Page item not scrape-able with rvest


I am getting into web scraping with R and recently have been doing some exercises. I am currently playing around the local ebay listings where I was able to scrape the text info about an individual listing. However, I have tried different options to also scrape the number of views of the listing. But nothing gives me the number shown on the page.

The Page Link is this:

https://www.ebay-kleinanzeigen.de/s-anzeige/zahnpflege-fuer-hunde-und-katzen-extra-stark-gegen-mundgeruch/1281544930-313-3170

While the pageview Number is at the right-below of the image (currently 00044 views)

I was able to retrieve the text with this code:

pageURL <- read_html("https://www.ebay-kleinanzeigen.de/s-anzeige/zahnpflege-fuer-hunde-und-katzen-extra-stark-gegen-mundgeruch/1281544930-313-3170")
input <- pageURL %>%
  html_nodes(xpath="/html/body/div[1]/div[2]/div/section[1]/section/section/article/section[1]/section/dl") %>%
  html_text() 
write.csv2(input, "example_listing.csv")

I don't see a difference in the views node. I tried xpath and full xpath with no results.


Solution

  • The problem is that the text in the element you are trying to scrape does not exist in the html you are parsing. You can check this by doing the following:

    library(magrittr)
    library(httr)
    
    url <- paste("https://www.ebay-kleinanzeigen.de/s-anzeige/",
                 "zahnpflege-fuer-hunde-und-katzen-extra-stark",
                 "-gegen-mundgeruch/1281544930-313-3170", collapse = "")
    
    page <- url %>% GET %>% content("text")
    substr(page, 72144, 72177)
    #>[1] "<span id=\"viewad-cntr-num\"></span>"
    

    Yet if you look at this item in the developer tools in Chrome or Firefox, you can see there should be a number in here:

    <span id="viewad-cntr-num">00047</span>
    

    What happens is that when you are using a web browser, the page that you request contains javascript, which the browser automatically runs. In this case, it sends further requests to the server to download extra information and this is inserted on the page.
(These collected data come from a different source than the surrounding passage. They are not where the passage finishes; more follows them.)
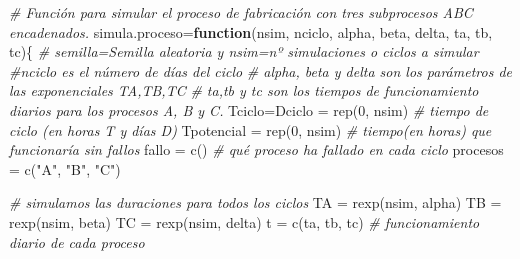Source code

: \documentclass[
]{book}
\newenvironment{Shaded}{\begin{snugshade}}{\end{snugshade}}
\newcommand{\CommentTok}[1]{\textcolor[rgb]{0.56,0.35,0.01}{\textit{#1}}}
\newcommand{\ControlFlowTok}[1]{\textcolor[rgb]{0.13,0.29,0.53}{\textbf{#1}}}
\newcommand{\DecValTok}[1]{\textcolor[rgb]{0.00,0.00,0.81}{#1}}
\newcommand{\FunctionTok}[1]{\textcolor[rgb]{0.00,0.00,0.00}{#1}}
\newcommand{\NormalTok}[1]{#1}
\newcommand{\OtherTok}[1]{\textcolor[rgb]{0.56,0.35,0.01}{#1}}
\newcommand{\StringTok}[1]{\textcolor[rgb]{0.31,0.60,0.02}{#1}}
\theoremstyle{definition}
\theoremstyle{definition}
\theoremstyle{definition}
\theoremstyle{definition}
\theoremstyle{remark}
\begin{document}
\begin{Shaded}
\begin{Highlighting}[]
\CommentTok{\# Función para simular el proceso de fabricación con tres subprocesos ABC encadenados.}
\NormalTok{simula.proceso}\OtherTok{=}\ControlFlowTok{function}\NormalTok{(nsim, nciclo, alpha, beta, delta, ta, tb, tc)\{}
\CommentTok{\# semilla=Semilla aleatoria y nsim=nº simulaciones o ciclos a simular}
\CommentTok{\#nciclo es el número de días del ciclo}
\CommentTok{\# alpha, beta y delta son los parámetros de las exponenciales TA,TB,TC}
\CommentTok{\# ta,tb y tc son los tiempos de funcionamiento diarios para los procesos A, B y C.}
\NormalTok{Tciclo}\OtherTok{=}\NormalTok{Dciclo }\OtherTok{=} \FunctionTok{rep}\NormalTok{(}\DecValTok{0}\NormalTok{, nsim)   }\CommentTok{\# tiempo de ciclo (en horas T y días D)}
\NormalTok{Tpotencial }\OtherTok{=} \FunctionTok{rep}\NormalTok{(}\DecValTok{0}\NormalTok{, nsim)      }\CommentTok{\# tiempo(en horas) que funcionaría sin fallos}
\NormalTok{fallo }\OtherTok{=} \FunctionTok{c}\NormalTok{()                   }\CommentTok{\# qué proceso ha fallado en cada ciclo}
\NormalTok{procesos }\OtherTok{=} \FunctionTok{c}\NormalTok{(}\StringTok{"A"}\NormalTok{, }\StringTok{"B"}\NormalTok{, }\StringTok{"C"}\NormalTok{)}

\CommentTok{\# simulamos las duraciones para todos los ciclos}
\NormalTok{TA }\OtherTok{=} \FunctionTok{rexp}\NormalTok{(nsim, alpha)  }
\NormalTok{TB }\OtherTok{=} \FunctionTok{rexp}\NormalTok{(nsim, beta)}
\NormalTok{TC }\OtherTok{=} \FunctionTok{rexp}\NormalTok{(nsim, delta)}
\NormalTok{t }\OtherTok{=} \FunctionTok{c}\NormalTok{(ta, tb, tc) }\CommentTok{\# funcionamiento diario de cada proceso}


\end{Highlighting}
\end{Shaded}
\end{document}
    However, when you are using rvest or similar tools, the original html page is downloaded but the javascript is not run. Therefore, the subsequent requests are not made, and the empty field is not available to be scraped.
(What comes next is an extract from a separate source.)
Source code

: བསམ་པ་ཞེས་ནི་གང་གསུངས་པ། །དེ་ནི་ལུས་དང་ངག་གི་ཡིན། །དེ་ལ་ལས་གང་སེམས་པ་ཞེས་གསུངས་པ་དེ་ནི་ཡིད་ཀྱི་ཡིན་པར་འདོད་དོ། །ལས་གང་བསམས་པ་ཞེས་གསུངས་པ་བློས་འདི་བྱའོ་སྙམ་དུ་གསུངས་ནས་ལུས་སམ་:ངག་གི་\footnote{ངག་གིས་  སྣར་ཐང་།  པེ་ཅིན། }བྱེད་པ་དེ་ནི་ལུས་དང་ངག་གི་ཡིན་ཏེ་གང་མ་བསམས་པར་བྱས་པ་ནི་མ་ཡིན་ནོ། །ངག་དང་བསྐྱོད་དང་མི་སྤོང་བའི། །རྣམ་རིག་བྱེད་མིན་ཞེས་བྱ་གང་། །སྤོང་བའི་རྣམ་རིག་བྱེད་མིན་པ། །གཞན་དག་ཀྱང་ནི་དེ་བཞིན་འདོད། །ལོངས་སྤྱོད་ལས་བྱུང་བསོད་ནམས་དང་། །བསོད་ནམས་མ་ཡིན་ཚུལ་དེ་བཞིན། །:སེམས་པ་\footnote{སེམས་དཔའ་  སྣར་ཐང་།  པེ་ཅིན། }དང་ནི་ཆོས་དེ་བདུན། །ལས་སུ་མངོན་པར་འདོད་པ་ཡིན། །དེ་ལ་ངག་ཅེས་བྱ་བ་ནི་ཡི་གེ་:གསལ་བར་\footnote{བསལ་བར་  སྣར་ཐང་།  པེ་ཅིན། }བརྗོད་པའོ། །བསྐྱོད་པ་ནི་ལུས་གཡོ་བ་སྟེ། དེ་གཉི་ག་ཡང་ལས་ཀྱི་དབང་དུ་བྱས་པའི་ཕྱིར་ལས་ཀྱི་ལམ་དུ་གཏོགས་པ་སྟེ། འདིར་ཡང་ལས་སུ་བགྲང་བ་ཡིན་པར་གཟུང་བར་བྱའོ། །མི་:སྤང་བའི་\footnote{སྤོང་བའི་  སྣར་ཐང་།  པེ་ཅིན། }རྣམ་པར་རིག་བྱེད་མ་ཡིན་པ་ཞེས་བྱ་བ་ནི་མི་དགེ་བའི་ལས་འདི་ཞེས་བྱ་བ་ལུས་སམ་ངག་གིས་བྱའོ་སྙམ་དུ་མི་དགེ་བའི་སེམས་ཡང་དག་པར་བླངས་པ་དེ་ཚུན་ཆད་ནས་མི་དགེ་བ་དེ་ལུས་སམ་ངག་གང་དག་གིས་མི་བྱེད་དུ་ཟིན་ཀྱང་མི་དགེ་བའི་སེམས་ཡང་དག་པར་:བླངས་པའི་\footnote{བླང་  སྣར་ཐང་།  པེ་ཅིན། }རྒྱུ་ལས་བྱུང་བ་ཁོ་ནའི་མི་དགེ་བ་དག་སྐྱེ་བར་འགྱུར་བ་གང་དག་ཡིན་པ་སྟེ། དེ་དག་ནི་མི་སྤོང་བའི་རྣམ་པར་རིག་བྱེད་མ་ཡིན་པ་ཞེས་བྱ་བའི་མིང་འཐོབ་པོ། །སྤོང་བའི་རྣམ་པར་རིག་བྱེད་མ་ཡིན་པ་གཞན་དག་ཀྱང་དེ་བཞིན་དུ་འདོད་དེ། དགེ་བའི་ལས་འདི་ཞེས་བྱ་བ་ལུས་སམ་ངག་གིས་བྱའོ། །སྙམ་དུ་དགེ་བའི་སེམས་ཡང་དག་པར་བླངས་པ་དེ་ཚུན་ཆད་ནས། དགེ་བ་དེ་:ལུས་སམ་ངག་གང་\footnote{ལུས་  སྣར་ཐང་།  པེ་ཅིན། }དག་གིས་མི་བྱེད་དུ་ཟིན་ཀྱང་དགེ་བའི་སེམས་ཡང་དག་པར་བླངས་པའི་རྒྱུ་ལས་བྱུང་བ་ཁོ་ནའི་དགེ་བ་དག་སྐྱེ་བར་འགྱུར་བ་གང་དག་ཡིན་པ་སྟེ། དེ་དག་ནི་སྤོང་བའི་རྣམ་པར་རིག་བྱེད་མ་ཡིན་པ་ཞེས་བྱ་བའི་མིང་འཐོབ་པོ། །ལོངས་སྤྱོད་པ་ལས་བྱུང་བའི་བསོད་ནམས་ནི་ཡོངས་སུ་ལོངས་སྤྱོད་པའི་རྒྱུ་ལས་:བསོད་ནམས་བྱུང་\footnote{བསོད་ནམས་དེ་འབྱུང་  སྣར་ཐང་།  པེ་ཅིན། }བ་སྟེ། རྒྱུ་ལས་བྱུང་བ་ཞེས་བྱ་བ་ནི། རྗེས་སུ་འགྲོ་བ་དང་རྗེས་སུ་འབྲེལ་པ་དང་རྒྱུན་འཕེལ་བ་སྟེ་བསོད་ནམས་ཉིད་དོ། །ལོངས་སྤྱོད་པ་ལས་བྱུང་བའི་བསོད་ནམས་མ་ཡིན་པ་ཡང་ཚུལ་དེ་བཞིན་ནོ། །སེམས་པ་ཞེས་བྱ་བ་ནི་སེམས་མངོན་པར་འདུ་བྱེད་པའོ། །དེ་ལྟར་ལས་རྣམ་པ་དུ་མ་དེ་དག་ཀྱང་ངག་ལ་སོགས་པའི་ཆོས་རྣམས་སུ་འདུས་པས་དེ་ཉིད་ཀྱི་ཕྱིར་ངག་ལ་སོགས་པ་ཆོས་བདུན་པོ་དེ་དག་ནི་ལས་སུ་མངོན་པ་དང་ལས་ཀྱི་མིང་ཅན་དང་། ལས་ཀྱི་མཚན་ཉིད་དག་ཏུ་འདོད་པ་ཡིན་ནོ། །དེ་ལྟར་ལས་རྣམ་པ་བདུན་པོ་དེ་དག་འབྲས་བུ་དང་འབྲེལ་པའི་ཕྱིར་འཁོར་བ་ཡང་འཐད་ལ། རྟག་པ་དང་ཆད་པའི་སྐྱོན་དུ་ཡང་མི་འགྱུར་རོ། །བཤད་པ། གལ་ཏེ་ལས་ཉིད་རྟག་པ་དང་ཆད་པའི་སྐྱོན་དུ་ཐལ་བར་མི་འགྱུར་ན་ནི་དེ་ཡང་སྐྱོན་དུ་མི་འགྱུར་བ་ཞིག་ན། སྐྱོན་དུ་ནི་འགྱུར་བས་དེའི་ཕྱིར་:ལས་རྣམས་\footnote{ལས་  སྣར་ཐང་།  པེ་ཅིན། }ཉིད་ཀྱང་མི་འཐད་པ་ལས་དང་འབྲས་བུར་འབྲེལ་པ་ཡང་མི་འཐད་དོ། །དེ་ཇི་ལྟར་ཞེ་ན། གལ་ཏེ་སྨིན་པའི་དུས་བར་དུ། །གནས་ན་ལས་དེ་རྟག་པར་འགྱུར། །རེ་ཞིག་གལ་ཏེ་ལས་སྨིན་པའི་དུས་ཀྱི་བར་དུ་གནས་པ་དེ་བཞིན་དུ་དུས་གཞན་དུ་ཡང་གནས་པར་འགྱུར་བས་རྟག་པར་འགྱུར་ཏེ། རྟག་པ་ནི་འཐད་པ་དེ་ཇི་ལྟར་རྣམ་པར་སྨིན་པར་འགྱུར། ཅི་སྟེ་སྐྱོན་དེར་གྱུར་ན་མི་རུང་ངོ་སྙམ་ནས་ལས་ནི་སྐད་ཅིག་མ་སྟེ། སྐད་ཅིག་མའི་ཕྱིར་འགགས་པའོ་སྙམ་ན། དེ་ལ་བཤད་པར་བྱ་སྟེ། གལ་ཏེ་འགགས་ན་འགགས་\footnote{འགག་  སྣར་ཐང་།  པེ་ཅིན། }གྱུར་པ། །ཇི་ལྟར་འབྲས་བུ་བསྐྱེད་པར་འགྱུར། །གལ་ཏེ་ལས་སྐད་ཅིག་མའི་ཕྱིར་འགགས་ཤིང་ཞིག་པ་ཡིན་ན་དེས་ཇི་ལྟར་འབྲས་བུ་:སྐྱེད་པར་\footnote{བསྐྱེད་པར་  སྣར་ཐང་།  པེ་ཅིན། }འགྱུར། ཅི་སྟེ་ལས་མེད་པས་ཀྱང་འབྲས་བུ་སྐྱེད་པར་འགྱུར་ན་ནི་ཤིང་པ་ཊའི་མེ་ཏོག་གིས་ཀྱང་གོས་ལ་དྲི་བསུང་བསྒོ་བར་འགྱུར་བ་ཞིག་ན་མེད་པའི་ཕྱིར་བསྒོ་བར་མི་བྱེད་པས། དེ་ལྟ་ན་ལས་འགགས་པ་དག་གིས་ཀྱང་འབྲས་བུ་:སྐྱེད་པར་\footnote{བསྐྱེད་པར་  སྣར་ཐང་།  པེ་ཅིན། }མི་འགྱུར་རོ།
    In this case, it is quite easy to find the link that downloads the number of page views, since that link is actually on the html page you downloaded:

    url2 <- strsplit(strsplit(page, "viewAdCounterUrl: '")[[1]][2], "'")[[1]][1]
    url2
    #> [1] "https://www.ebay-kleinanzeigen.de/s-vac-inc-get.json?adId=1281544930&userId=50592093"
    page_views <- url2 %>% GET %>% content("text")
    page_views
    #> [1] "{\"numVisits\":52,\"numVisitsStr\":\"00052\"}"
    

    You can see that the server has returned a short JSON that contains the content you were looking for. You can manually do what javascript does and reinsert the information back into the page like this:

    page_views <- strsplit(strsplit(page_views, "\":\"")[[1]][2], "\"")[[1]][1]
    tag <- "<span id=\"viewad-cntr-num\">"
    page <- sub(tag, paste0(tag, page_views), page)
    

    Now you can do this:

    input <- page %>% 
      read_html %>%
      html_nodes(xpath="//section[@class=\"l-container\"]") %>%
      html_text() %>% extract(1)
    

    And you will have the text you were looking for, including the number of page views.